**Instructions to follow**. In the entries below, tally the lines that contain the string "title", then state that number alone.
· · · · · · ·
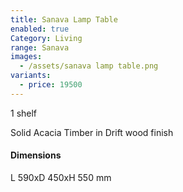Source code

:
 ```yaml
---
title: Sanava Lamp Table
enabled: true
Category: Living
range: Sanava
images:
  - /assets/sanava lamp table.png
variants:
  - price: 19500
---
```


1 shelf

Solid Acacia Timber in Drift wood finish

#### Dimensions

L 590xD 450xH 550 mm
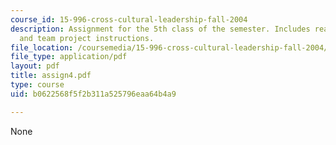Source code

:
 ```yaml
---
course_id: 15-996-cross-cultural-leadership-fall-2004
description: Assignment for the 5th class of the semester. Includes reading assignment
  and team project instructions.
file_location: /coursemedia/15-996-cross-cultural-leadership-fall-2004/b0622568f5f2b311a525796eaa64b4a9_assign4.pdf
file_type: application/pdf
layout: pdf
title: assign4.pdf
type: course
uid: b0622568f5f2b311a525796eaa64b4a9

---
```

None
· · · · · · ·
**Solution**. 2